TASK INSTRUCTIONS - The answer must be an exact transcription of the lines below from the first through the one containing "and data security.</span></span>", with the pictures left out; please add nothing else.
+---+
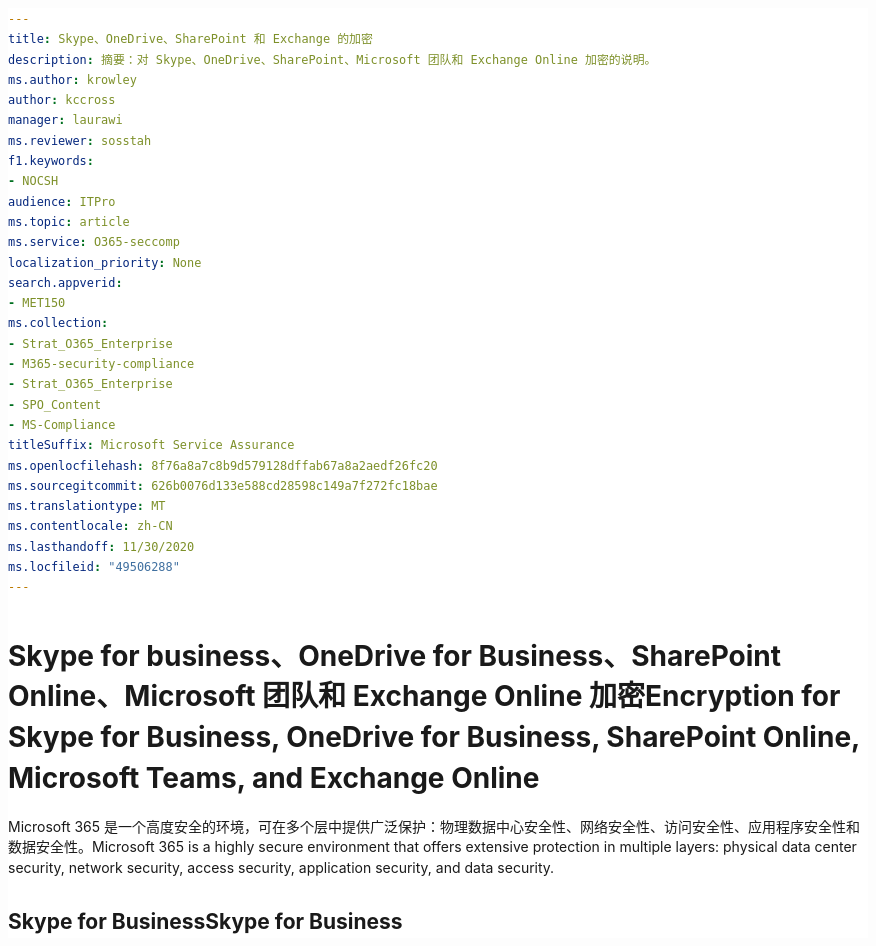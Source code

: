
 ```yaml
---
title: Skype、OneDrive、SharePoint 和 Exchange 的加密
description: 摘要：对 Skype、OneDrive、SharePoint、Microsoft 团队和 Exchange Online 加密的说明。
ms.author: krowley
author: kccross
manager: laurawi
ms.reviewer: sosstah
f1.keywords:
- NOCSH
audience: ITPro
ms.topic: article
ms.service: O365-seccomp
localization_priority: None
search.appverid:
- MET150
ms.collection:
- Strat_O365_Enterprise
- M365-security-compliance
- Strat_O365_Enterprise
- SPO_Content
- MS-Compliance
titleSuffix: Microsoft Service Assurance
ms.openlocfilehash: 8f76a8a7c8b9d579128dffab67a8a2aedf26fc20
ms.sourcegitcommit: 626b0076d133e588cd28598c149a7f272fc18bae
ms.translationtype: MT
ms.contentlocale: zh-CN
ms.lasthandoff: 11/30/2020
ms.locfileid: "49506288"
---
```

# <a name="encryption-for-skype-for-business-onedrive-for-business-sharepoint-online-microsoft-teams-and-exchange-online"></a><span data-ttu-id="f2779-103">Skype for business、OneDrive for Business、SharePoint Online、Microsoft 团队和 Exchange Online 加密</span><span class="sxs-lookup"><span data-stu-id="f2779-103">Encryption for Skype for Business, OneDrive for Business, SharePoint Online, Microsoft Teams, and Exchange Online</span></span>

<span data-ttu-id="f2779-104">Microsoft 365 是一个高度安全的环境，可在多个层中提供广泛保护：物理数据中心安全性、网络安全性、访问安全性、应用程序安全性和数据安全性。</span><span class="sxs-lookup"><span data-stu-id="f2779-104">Microsoft 365 is a highly secure environment that offers extensive protection in multiple layers: physical data center security, network security, access security, application security, and data security.</span></span>

## <a name="skype-for-business"></a><span data-ttu-id="f2779-105">Skype for Business</span><span class="sxs-lookup"><span data-stu-id="f2779-105">Skype for Business</span></span>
+---+
WORKED SOLUTION -
Source code

:
 ```yaml
---
title: Skype、OneDrive、SharePoint 和 Exchange 的加密
description: 摘要：对 Skype、OneDrive、SharePoint、Microsoft 团队和 Exchange Online 加密的说明。
ms.author: krowley
author: kccross
manager: laurawi
ms.reviewer: sosstah
f1.keywords:
- NOCSH
audience: ITPro
ms.topic: article
ms.service: O365-seccomp
localization_priority: None
search.appverid:
- MET150
ms.collection:
- Strat_O365_Enterprise
- M365-security-compliance
- Strat_O365_Enterprise
- SPO_Content
- MS-Compliance
titleSuffix: Microsoft Service Assurance
ms.openlocfilehash: 8f76a8a7c8b9d579128dffab67a8a2aedf26fc20
ms.sourcegitcommit: 626b0076d133e588cd28598c149a7f272fc18bae
ms.translationtype: MT
ms.contentlocale: zh-CN
ms.lasthandoff: 11/30/2020
ms.locfileid: "49506288"
---
```

# <a name="encryption-for-skype-for-business-onedrive-for-business-sharepoint-online-microsoft-teams-and-exchange-online"></a><span data-ttu-id="f2779-103">Skype for business、OneDrive for Business、SharePoint Online、Microsoft 团队和 Exchange Online 加密</span><span class="sxs-lookup"><span data-stu-id="f2779-103">Encryption for Skype for Business, OneDrive for Business, SharePoint Online, Microsoft Teams, and Exchange Online</span></span>

<span data-ttu-id="f2779-104">Microsoft 365 是一个高度安全的环境，可在多个层中提供广泛保护：物理数据中心安全性、网络安全性、访问安全性、应用程序安全性和数据安全性。</span><span class="sxs-lookup"><span data-stu-id="f2779-104">Microsoft 365 is a highly secure environment that offers extensive protection in multiple layers: physical data center security, network security, access security, application security, and data security.</span></span>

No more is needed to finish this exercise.